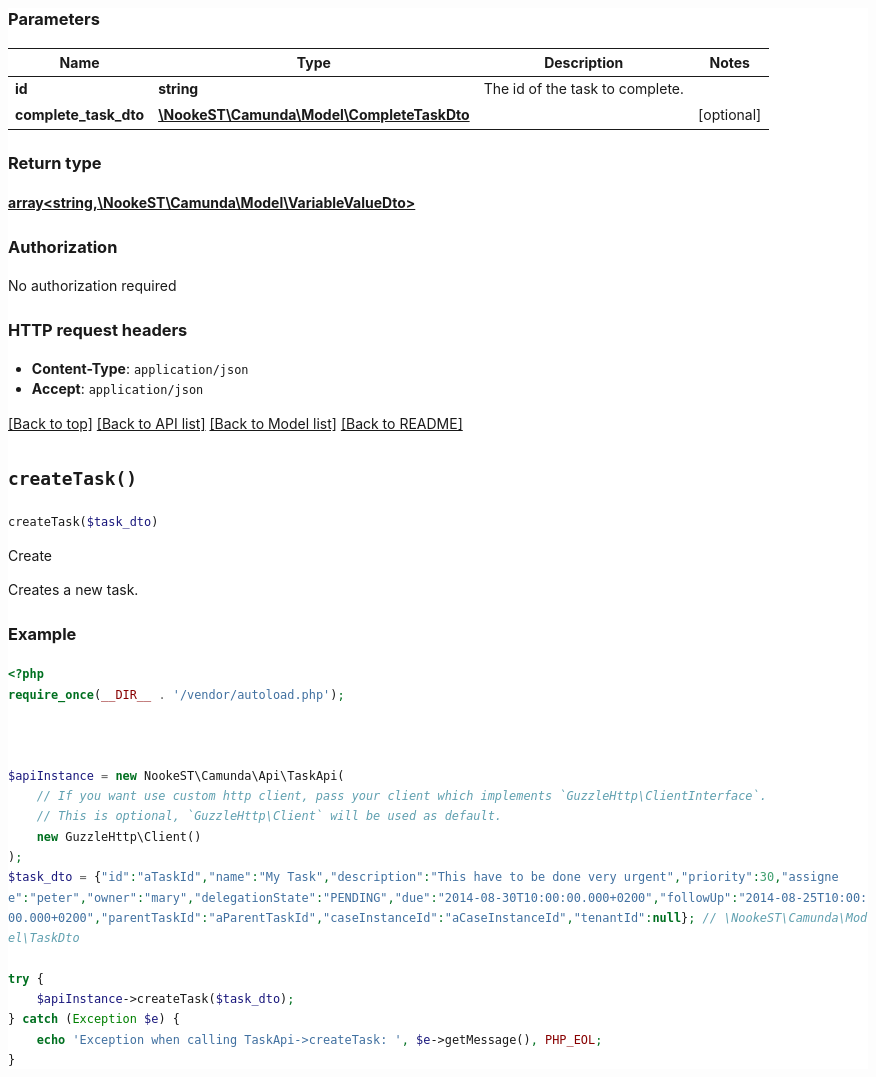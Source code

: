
 ```php
```

### Parameters

Name | Type | Description  | Notes
------------- | ------------- | ------------- | -------------
 **id** | **string**| The id of the task to complete. |
 **complete_task_dto** | [**\NookeST\Camunda\Model\CompleteTaskDto**](../Model/CompleteTaskDto.md)|  | [optional]

### Return type

[**array<string,\NookeST\Camunda\Model\VariableValueDto>**](../Model/VariableValueDto.md)

### Authorization

No authorization required

### HTTP request headers

- **Content-Type**: `application/json`
- **Accept**: `application/json`

[[Back to top]](#) [[Back to API list]](../../README.md#endpoints)
[[Back to Model list]](../../README.md#models)
[[Back to README]](../../README.md)

## `createTask()`

```php
createTask($task_dto)
```

Create

Creates a new task.

### Example

```php
<?php
require_once(__DIR__ . '/vendor/autoload.php');



$apiInstance = new NookeST\Camunda\Api\TaskApi(
    // If you want use custom http client, pass your client which implements `GuzzleHttp\ClientInterface`.
    // This is optional, `GuzzleHttp\Client` will be used as default.
    new GuzzleHttp\Client()
);
$task_dto = {"id":"aTaskId","name":"My Task","description":"This have to be done very urgent","priority":30,"assignee":"peter","owner":"mary","delegationState":"PENDING","due":"2014-08-30T10:00:00.000+0200","followUp":"2014-08-25T10:00:00.000+0200","parentTaskId":"aParentTaskId","caseInstanceId":"aCaseInstanceId","tenantId":null}; // \NookeST\Camunda\Model\TaskDto

try {
    $apiInstance->createTask($task_dto);
} catch (Exception $e) {
    echo 'Exception when calling TaskApi->createTask: ', $e->getMessage(), PHP_EOL;
}
```

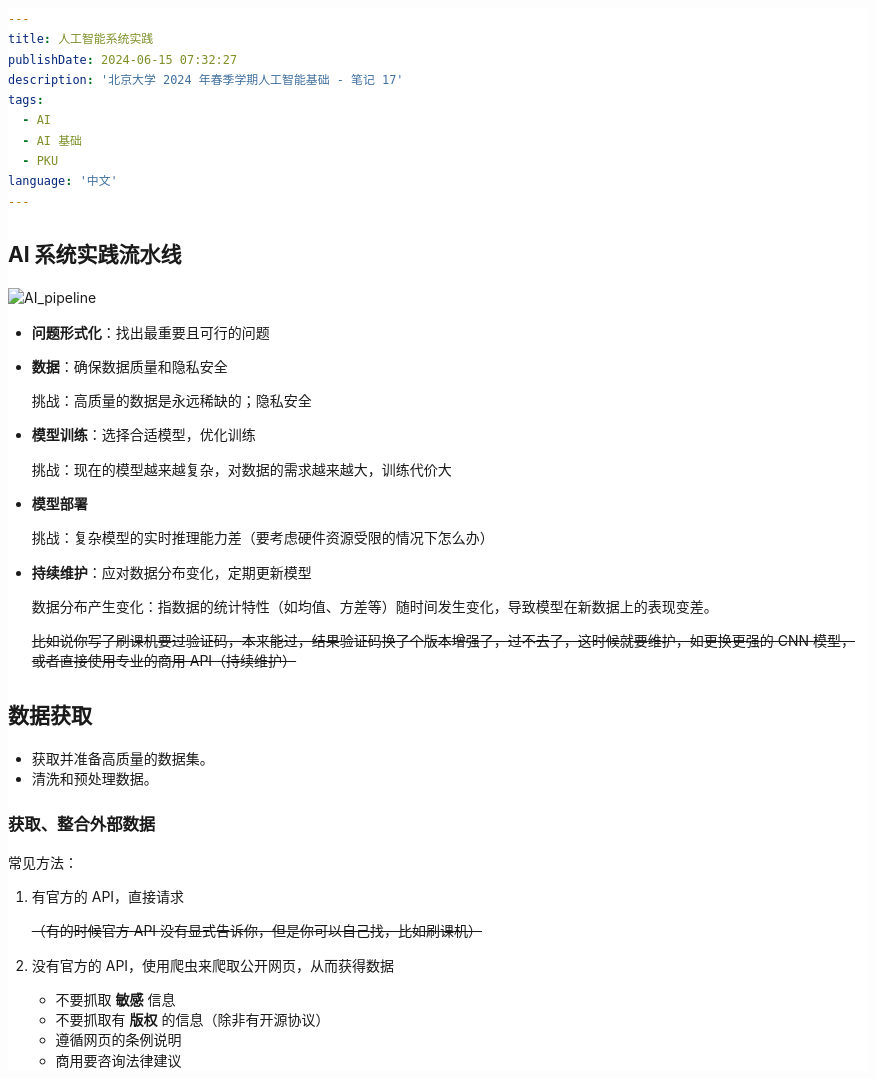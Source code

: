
 ```yaml
---
title: 人工智能系统实践
publishDate: 2024-06-15 07:32:27
description: '北京大学 2024 年春季学期人工智能基础 - 笔记 17'
tags:
  - AI
  - AI 基础
  - PKU
language: '中文'
---
```


## AI 系统实践流水线

![AI_pipeline](https://cdn.arthals.ink/bed/2024/06/AI_pipeline-e44d6a1cc79533b84baf02bb0780d3c5.png)

- **问题形式化**：找出最重要且可行的问题

- **数据**：确保数据质量和隐私安全

  挑战：高质量的数据是永远稀缺的；隐私安全

- **模型训练**：选择合适模型，优化训练

  挑战：现在的模型越来越复杂，对数据的需求越来越大，训练代价大

- **模型部署**

  挑战：复杂模型的实时推理能力差（要考虑硬件资源受限的情况下怎么办）

- **持续维护**：应对数据分布变化，定期更新模型

  数据分布产生变化：指数据的统计特性（如均值、方差等）随时间发生变化，导致模型在新数据上的表现变差。

  ~~比如说你写了刷课机要过验证码，本来能过，结果验证码换了个版本增强了，过不去了，这时候就要维护，如更换更强的 CNN 模型，或者直接使用专业的商用 API（持续维护）~~

## 数据获取

- 获取并准备高质量的数据集。
- 清洗和预处理数据。

### 获取、整合外部数据

常见方法：

1. 有官方的 API，直接请求

   ~~（有的时候官方 API 没有显式告诉你，但是你可以自己找，比如刷课机）~~

2. 没有官方的 API，使用爬虫来爬取公开网页，从而获得数据

   - 不要抓取 **敏感** 信息
   - 不要抓取有 **版权** 的信息（除非有开源协议）
   - 遵循网页的条例说明
   - 商用要咨询法律建议
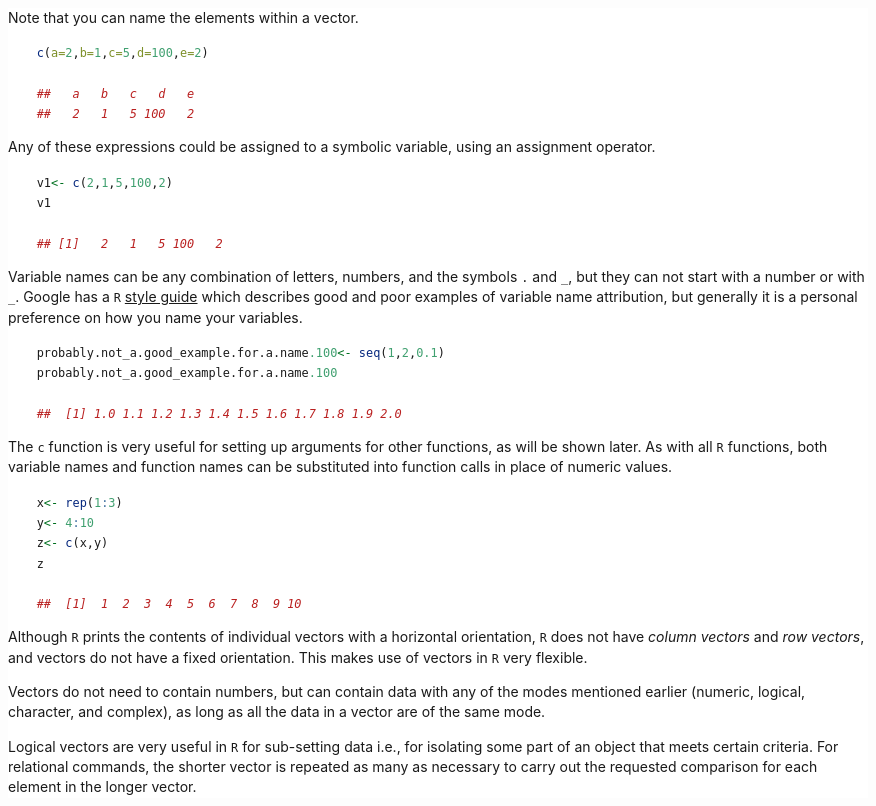 Note that you can name the elements within a vector.

```r
    c(a=2,b=1,c=5,d=100,e=2)

    ##   a   b   c   d   e 
    ##   2   1   5 100   2
```

Any of these expressions could be assigned to a symbolic variable, using
an assignment operator.

```r
    v1<- c(2,1,5,100,2)
    v1

    ## [1]   2   1   5 100   2
```

Variable names can be any combination of letters, numbers, and the
symbols `.` and `_`, but they can not start with a number or with `_`.
Google has a `R` [style
guide](https://google.github.io/styleguide/Rguide.xml) which describes
good and poor examples of variable name attribution, but generally it is
a personal preference on how you name your variables.

```r
    probably.not_a.good_example.for.a.name.100<- seq(1,2,0.1)
    probably.not_a.good_example.for.a.name.100

    ##  [1] 1.0 1.1 1.2 1.3 1.4 1.5 1.6 1.7 1.8 1.9 2.0
```

The `c` function is very useful for setting up arguments for other
functions, as will be shown later. As with all `R` functions, both
variable names and function names can be substituted into function calls
in place of numeric values.

```r
    x<- rep(1:3)
    y<- 4:10
    z<- c(x,y)
    z

    ##  [1]  1  2  3  4  5  6  7  8  9 10
```

Although `R` prints the contents of individual vectors with a horizontal
orientation, `R` does not have *column vectors* and *row vectors*, and
vectors do not have a fixed orientation. This makes use of vectors in
`R` very flexible.

Vectors do not need to contain numbers, but can contain data with any of
the modes mentioned earlier (numeric, logical, character, and complex),
as long as all the data in a vector are of the same mode.

Logical vectors are very useful in `R` for sub-setting data i.e., for
isolating some part of an object that meets certain criteria. For
relational commands, the shorter vector is repeated as many as necessary
to carry out the requested comparison for each element in the longer
vector.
........
EXERCISE AIM :: What you give back must be exactly the lines from the opening line of the entries through the line holding "### Return type", with no pictures.

ANSWER TO THIS TASK ::
Source code

:
 ```php
```

### Parameters

Name | Type | Description  | Notes
------------- | ------------- | ------------- | -------------
 **id** | **string**| The id of the task to complete. |
 **complete_task_dto** | [**\NookeST\Camunda\Model\CompleteTaskDto**](../Model/CompleteTaskDto.md)|  | [optional]

### Return type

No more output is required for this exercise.